[Stored dataset items]
__________________________________________________
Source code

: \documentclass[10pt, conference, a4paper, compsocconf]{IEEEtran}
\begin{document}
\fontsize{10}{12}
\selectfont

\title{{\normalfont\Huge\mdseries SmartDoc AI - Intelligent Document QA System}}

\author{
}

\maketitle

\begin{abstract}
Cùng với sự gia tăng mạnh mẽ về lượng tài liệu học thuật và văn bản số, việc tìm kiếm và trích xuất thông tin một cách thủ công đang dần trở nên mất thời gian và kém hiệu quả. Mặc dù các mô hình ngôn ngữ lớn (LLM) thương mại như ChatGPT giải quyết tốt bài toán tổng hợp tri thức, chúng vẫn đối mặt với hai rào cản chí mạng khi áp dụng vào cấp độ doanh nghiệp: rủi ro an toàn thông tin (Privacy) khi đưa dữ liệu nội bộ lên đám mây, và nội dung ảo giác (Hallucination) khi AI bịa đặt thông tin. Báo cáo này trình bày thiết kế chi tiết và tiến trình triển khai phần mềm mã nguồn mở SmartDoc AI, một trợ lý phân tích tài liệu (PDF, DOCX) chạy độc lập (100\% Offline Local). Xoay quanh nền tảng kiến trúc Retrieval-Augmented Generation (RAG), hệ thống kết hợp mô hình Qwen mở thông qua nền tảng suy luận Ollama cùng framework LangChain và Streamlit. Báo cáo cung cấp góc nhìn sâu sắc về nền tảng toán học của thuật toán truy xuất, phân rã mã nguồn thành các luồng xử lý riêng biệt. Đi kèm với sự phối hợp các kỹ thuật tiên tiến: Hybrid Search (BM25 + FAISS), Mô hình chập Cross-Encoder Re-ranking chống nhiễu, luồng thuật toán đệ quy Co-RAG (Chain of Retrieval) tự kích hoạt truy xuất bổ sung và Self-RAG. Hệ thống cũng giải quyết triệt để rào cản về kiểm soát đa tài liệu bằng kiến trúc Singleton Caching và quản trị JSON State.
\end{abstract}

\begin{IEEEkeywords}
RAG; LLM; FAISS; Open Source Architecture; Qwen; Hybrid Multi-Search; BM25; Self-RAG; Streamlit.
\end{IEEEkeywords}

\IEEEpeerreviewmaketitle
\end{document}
__________________________________________________
What you need to do: State the number of lines in the preceding data that contain the word "begin", and nothing besides.

Response to this exercise: 3